Improve the safety of your mustering

Make sure everyone knows how to muster safely

Before anyone starts mustering, make sure they know how:

  • to safely operate farm machinery
  • cattle behave and how their herding instincts play a part in mustering
  • your farm musters
  • to identify no-go zones on the farm

Closely supervise new cattle handlers until you are sure they are competent and can do the job safely.

Explain the terrain

  • Create a farm map and give to all cattle handlers. Include paddock numbers or names and terrain information.
  • Drive your cattle handlers around the farm during induction.
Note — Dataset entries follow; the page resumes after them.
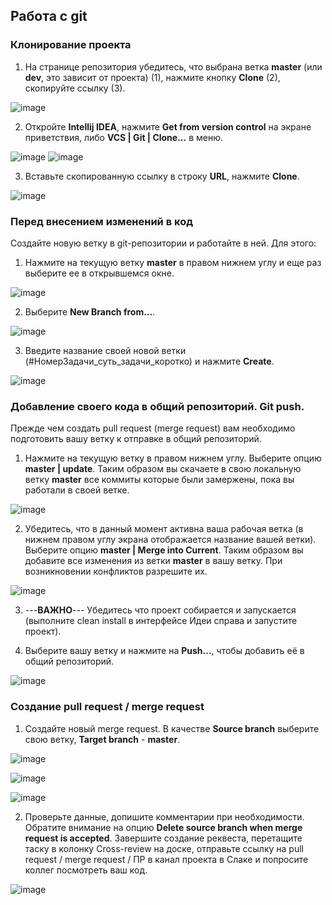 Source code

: ## Работа c git
### Клонирование проекта

1. На странице репозитория убедитесь, что выбрана ветка **master** (или **dev**, это зависит от проекта) (1), нажмите кнопку **Clone** (2), скопируйте ссылку (3).

![image](./images/git_clone_url.png)

2. Откройте **Intellij IDEA**, нажмите **Get from version control** на экране приветствия, либо **VCS | Git | Clone...** в меню.

![image](./images/git_clone_get.png)
![image](./images/git_clone_get_alt.png)

3. Вставьте скопированную ссылку в строку **URL**, нажмите **Clone**.

![image](./images/git_clone_clone.png)

### Перед внесением изменений в код
Создайте новую ветку в git-репозитории и работайте в ней. Для этого:
1. Нажмите на текущую ветку **master** в правом нижнем углу и еще раз выберите ее в открывшемся окне.

![image](./images/git_branch.png)

2. Выберите **New Branch from...**.

![image](./images/git_branch_create.png)

3. Введите название своей новой ветки (#НомерЗадачи_суть_задачи_коротко) и нажмите **Create**.

![image](./images/git_branch_name.png)

### Добавление своего кода в общий репозиторий. Git push.

Прежде чем создать pull request (merge request) вам необходимо подготовить вашу ветку к отправке в общий репозиторий.

1. Нажмите на текущую ветку в правом нижнем углу. Выберите опцию **master | update**.
   Таким образом вы скачаете в свою локальную ветку **master** все коммиты которые были замержены,
   пока вы работали в своей ветке.

![image](./images/git_premerge_update_dev.png)

2. Убедитесь, что в данный момент активна ваша рабочая ветка (в нижнем правом углу экрана отображается название вашей ветки).
   Выберите опцию **master | Merge into Current**. Таким образом вы добавите все изменения из ветки **master** в вашу ветку. При возникновении конфликтов разрешите их.

![image](./images/git_premerge_merge_dev.png)

3. ---**ВАЖНО**--- Убедитесь что проект собирается и запускается (выполните clean install в интерфейсе Идеи справа и запустите проект).

4. Выберите вашу ветку и нажмите на **Push...**, чтобы добавить её в общий репозиторий.

![image](./images/git_premerge_push.png)

### Создание pull request / merge request

1. Создайте новый merge request. В качестве **Source branch** выберите свою ветку, **Target branch** - **master**.

![image](./images/git_merge_req.png)

![image](./images/git_merge_req_new.png)

![image](./images/git_merge_req_src_trg.png)

2. Проверьте данные, допишите комментарии при необходимости. Обратите внимание на опцию **Delete source branch when merge request is accepted**.
   Завершите создание реквеста, перетащите таску в колонку Cross-review на доске, отправьте ссылку на pull request / merge request / ПР в канал проекта в Слаке и попросите коллег посмотреть ваш код.

![image](./images/git_merge_req_final.png)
Show them the terrain and explain the tasks they will be doing, including the danger points.
  • Create a system for cattle handlers to alert each other to changes in terrain.

Have a pre-start chat

  • Have a safety discussion before starting mustering to discuss:
    • the plan for the day
    • terrain to be covered
    • cattle temperament and behaviour and best approach for low stress stock handling
    • personal protective equipment
    • no-go zones
    • speed limits

De-brief at the end of the day

After mustering is done for the day, chat again about:

  • what worked well
  • anything that went wrong or didn’t work as expected
  • what can be done better next time
  • any safety hazards anyone saw, such as boggy terrain

Select the right vehicle for the job

  • Consider whether a ute, side-by-side, quad bike, horse or on-foot is best.
  • If using machinery, check it is maintained and safe for use.
  • Ensure manufacturers' instructions followed, for example wearing helmets.
  • Consider using other means to muster such as the use of drones, or the support of a competent cattle dog.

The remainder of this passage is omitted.